La PIM è a tutti gli effetti parte integrante del progetto di fare di Piombino un polo per il trattamento e lo smaltimento dei rifiuti. Era addirittura circolata voce che nel nostro porto si sarebbe cominciata a smantellare la nave Costa; fortunatamente non è stato possibile perché mancavano ancora i permessi Europei e il bacino di carenaggio, eppure abbiamo visto che a livello locale nessuno ha avuto nulla da eccepire: nessuno ha rilevato la mancanza delle basilari strutture necessarie per rendere ambientalmente compatibile l'attività, men che meno si è parlato della inevitabile ricaduta sugli altri comparti economici o sulle vocazioni che si pretenderebbe di far convivere in quell'area.

Oggi la la PIM ha ottenuto di operare, sino al 2041, su una superficie totale di 120.370 metri quadrati (più di 12 ettari), di cui 17.040 metri quadrati a mare. Inoltre le è stata consegnata un’ulteriore area a terra di 22.615 metri quadrati, oltre agli 80.715 metri quadrati già consegnati negli anni scorsi per la realizzazione di una prima parte degli impianti.

PIM dichiara che realizzerà una piattaforma polifunzionale di demolizione, costruzione e riparazione, con investimenti privati per oltre 16 milioni entro il 2023 e un organico di personale a regime di 80 unità, oltre alle ricadute dell’indotto. Benissimo, dunque è un'azienda che porta lavoro: non per questo però deve impedire lo sviluppo di altre attività, altrimenti non potrà che portare a un saldo negativo per l'occupazione totale.


Il porto di Piombino non può accogliere di tutto, è ovvio che un'attività di questo tipo andrà a grave discapito delle altre e certo non offre un bel biglietto da visita per l'industri ittica, in concreta espansione nelle nostre acque. Non sarà necessario fare un'attenta valutazione per verificare se sia possibile che due impianti così diversi convivano in un'area tanto ristretta, in un territorio come il nostro già dichiarato SIN?

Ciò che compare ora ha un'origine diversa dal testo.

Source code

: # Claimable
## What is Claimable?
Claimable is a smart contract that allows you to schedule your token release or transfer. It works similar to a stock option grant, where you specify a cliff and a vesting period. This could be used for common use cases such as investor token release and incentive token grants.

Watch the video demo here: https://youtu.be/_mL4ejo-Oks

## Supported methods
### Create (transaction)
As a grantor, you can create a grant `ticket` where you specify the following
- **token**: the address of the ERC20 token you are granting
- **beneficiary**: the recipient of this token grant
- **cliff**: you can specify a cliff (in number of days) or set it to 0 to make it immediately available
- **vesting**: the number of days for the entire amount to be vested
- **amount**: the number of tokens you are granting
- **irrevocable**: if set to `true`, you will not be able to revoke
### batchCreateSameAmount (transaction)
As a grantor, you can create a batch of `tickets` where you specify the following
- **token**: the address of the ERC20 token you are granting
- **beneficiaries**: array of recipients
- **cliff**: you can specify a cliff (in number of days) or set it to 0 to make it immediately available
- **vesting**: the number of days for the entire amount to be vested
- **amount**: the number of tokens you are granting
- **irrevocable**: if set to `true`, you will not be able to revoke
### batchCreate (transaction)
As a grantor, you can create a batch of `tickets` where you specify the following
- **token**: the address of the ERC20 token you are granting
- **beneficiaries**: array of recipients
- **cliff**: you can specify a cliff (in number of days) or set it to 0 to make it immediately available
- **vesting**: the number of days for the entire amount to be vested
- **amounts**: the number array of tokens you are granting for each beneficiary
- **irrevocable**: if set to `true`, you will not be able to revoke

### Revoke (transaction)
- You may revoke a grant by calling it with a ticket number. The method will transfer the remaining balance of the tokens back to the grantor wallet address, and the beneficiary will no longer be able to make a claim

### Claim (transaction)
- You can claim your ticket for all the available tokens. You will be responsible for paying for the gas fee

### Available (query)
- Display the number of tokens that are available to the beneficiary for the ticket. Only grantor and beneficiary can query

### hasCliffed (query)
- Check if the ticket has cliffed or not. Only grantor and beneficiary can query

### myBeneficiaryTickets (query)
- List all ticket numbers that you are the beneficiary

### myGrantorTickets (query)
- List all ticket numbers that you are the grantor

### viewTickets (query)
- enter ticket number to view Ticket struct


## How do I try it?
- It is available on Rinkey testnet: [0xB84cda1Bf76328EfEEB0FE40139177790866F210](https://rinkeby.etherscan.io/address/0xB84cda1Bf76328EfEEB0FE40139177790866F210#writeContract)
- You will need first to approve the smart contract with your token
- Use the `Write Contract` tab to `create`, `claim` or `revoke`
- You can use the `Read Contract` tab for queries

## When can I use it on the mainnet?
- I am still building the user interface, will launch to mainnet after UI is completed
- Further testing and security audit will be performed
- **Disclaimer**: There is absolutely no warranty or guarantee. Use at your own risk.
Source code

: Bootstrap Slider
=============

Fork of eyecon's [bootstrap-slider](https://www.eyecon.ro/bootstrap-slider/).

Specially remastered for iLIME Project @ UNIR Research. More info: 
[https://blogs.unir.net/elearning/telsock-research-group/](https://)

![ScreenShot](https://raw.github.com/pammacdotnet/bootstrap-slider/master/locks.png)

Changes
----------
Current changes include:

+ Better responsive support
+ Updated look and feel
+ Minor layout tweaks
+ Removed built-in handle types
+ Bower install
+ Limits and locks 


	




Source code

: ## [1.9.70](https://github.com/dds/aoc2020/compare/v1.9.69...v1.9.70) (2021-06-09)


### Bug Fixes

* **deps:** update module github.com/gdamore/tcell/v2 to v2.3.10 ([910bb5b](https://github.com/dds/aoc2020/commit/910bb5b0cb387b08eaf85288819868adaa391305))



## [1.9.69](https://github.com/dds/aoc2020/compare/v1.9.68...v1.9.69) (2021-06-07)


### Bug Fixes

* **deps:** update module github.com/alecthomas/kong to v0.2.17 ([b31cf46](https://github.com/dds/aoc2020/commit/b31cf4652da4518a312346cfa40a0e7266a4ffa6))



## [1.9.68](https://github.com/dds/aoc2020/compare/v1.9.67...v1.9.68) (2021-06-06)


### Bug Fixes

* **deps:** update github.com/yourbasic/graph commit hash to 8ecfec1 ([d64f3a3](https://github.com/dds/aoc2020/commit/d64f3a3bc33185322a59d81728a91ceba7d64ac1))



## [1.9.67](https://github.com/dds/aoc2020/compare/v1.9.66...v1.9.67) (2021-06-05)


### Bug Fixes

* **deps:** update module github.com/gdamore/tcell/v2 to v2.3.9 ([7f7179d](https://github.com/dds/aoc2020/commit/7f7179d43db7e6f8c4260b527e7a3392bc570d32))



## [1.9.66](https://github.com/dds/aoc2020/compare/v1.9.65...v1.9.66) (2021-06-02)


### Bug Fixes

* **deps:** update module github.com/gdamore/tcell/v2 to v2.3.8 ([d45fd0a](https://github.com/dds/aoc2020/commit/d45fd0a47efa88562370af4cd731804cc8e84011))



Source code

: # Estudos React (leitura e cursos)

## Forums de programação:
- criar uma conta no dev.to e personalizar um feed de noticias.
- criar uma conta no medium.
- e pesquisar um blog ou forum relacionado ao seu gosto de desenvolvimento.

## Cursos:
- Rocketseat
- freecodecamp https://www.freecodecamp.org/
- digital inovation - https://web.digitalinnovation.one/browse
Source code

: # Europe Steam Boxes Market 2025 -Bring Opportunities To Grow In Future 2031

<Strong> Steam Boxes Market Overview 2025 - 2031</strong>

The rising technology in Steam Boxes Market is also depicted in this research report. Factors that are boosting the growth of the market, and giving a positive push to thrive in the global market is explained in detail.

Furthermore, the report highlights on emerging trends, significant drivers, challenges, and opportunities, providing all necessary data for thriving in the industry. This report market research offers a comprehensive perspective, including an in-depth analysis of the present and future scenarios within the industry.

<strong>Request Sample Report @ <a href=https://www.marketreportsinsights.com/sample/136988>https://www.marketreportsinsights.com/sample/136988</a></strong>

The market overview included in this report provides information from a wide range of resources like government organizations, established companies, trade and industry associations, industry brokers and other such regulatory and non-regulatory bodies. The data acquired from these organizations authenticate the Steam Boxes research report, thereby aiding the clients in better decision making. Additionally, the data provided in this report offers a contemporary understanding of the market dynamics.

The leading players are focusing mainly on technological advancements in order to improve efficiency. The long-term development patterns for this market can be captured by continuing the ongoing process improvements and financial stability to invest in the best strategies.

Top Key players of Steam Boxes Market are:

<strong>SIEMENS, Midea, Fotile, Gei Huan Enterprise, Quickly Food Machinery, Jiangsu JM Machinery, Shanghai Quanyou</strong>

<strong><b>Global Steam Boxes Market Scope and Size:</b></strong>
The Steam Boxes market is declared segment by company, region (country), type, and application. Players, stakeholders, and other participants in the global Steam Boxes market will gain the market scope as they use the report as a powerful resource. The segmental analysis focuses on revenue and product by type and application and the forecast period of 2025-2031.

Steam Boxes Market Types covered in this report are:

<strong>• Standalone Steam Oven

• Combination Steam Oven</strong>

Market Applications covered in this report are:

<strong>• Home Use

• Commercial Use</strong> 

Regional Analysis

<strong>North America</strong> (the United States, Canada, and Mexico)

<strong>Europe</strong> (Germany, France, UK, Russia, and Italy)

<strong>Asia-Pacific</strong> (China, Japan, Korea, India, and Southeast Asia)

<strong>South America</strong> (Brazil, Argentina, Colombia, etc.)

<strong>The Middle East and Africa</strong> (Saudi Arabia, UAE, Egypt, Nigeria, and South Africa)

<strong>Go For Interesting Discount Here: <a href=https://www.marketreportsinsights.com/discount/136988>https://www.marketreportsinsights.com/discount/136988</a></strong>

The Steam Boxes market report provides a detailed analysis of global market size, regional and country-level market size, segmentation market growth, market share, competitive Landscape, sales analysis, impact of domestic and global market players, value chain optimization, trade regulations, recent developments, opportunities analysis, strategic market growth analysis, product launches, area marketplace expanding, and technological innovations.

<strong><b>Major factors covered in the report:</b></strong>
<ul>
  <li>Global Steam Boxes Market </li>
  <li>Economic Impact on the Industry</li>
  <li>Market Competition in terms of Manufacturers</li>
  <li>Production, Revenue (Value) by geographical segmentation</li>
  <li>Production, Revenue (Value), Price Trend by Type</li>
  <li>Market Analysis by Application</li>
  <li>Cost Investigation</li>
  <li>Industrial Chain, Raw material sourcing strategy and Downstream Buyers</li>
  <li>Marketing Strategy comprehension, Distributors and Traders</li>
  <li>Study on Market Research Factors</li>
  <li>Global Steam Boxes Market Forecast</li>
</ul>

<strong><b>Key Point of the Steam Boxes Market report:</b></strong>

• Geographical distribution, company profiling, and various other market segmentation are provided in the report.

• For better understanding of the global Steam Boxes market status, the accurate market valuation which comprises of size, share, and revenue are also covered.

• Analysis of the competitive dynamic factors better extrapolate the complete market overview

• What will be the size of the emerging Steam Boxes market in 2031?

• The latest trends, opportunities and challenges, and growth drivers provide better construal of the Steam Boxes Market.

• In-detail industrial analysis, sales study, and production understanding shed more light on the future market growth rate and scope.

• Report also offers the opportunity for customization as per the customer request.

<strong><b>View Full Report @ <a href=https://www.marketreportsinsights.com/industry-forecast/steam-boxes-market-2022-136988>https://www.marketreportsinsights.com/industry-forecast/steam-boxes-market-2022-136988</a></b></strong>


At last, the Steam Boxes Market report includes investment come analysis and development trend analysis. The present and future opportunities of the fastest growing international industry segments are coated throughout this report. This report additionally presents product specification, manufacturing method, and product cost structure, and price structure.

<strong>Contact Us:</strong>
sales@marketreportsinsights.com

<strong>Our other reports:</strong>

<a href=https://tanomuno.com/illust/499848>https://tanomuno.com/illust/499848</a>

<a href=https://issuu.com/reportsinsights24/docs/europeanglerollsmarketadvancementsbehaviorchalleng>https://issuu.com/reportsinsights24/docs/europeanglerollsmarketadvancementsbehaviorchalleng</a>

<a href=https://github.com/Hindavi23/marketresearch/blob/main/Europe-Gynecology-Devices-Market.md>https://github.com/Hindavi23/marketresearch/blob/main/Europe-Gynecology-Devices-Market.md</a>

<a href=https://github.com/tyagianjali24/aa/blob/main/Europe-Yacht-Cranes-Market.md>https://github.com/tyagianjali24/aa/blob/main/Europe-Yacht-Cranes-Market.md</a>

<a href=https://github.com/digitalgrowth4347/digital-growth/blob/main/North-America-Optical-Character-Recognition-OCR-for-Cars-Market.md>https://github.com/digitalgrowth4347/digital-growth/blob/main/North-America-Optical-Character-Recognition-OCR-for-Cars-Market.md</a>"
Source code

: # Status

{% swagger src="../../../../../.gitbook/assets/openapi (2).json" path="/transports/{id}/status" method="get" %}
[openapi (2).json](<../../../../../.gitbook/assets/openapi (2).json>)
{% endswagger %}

Crediamo che sicuramente è interessante il progetto di costruzione e riparazione navale, ma crediamo anche che si dovrebbe impedire alla PIM di effettuare a Piombino le demolizioni navali: questo settore, oltre a creare grossi problemi ambientali, favorisce l'indotto che intende destinare la nostra zona principalmente al trattamento dei rifiuti. La demolizione non è infatti compatibile con un porto che non vuole essere esclusivamente industriale, che può sviluppare enormemente il traffico di passeggeri e merci che viaggiano sui camion diretti verso la Corsica e la Sardegna (oggi drasticamente sottodimensionato), così come non è compatibile con la diportistica nella chiusa. Il porto di Piombino è piccolo ed è praticamente dentro la città: come si può pensare che destinarlo alle demolizioni navali non abbia ricadute gravissime sulle possibilità di sviluppo del territorio?


Possibile che nessuno abbia i nostri dubbi? La mancanza di una visione d'insieme, l'assenza della consapevolezza che non si può fare in una stessa area tutto e il contrario di tutto, presta il fianco alle pronte azioni di chi fiuta spiragli. Non ci è sfuggito ad esempio come l'entusiasmo con il quale il vice-sindaco di Piombino ha in passato parlato della PIM sia stato richiamato nel comunicato della ditta che pochi giorni fa, attraverso il suo presidente Piero Neri, ha ringraziato: "La firma di oggi rappresenta la conclusione di un percorso che si è rivelato molto impegnativo per tutte le parti coinvolte: la nostra Azienda, la Regione Toscana, l’Autorità di Sistema Portuale, il Comune di Piombino, molti Organismi tecnici. Per la realizzazione di un impianto polivalente come quello di Piombino Industrie Marittime è stato necessario affrontare per la prima volta normative nazionali ed europee di tutela ambientale. Lo abbiamo fatto con convinzione per contribuire, per quanto dipende da noi, a un futuro sostenibile ambientalmente, economicamente e socialmente".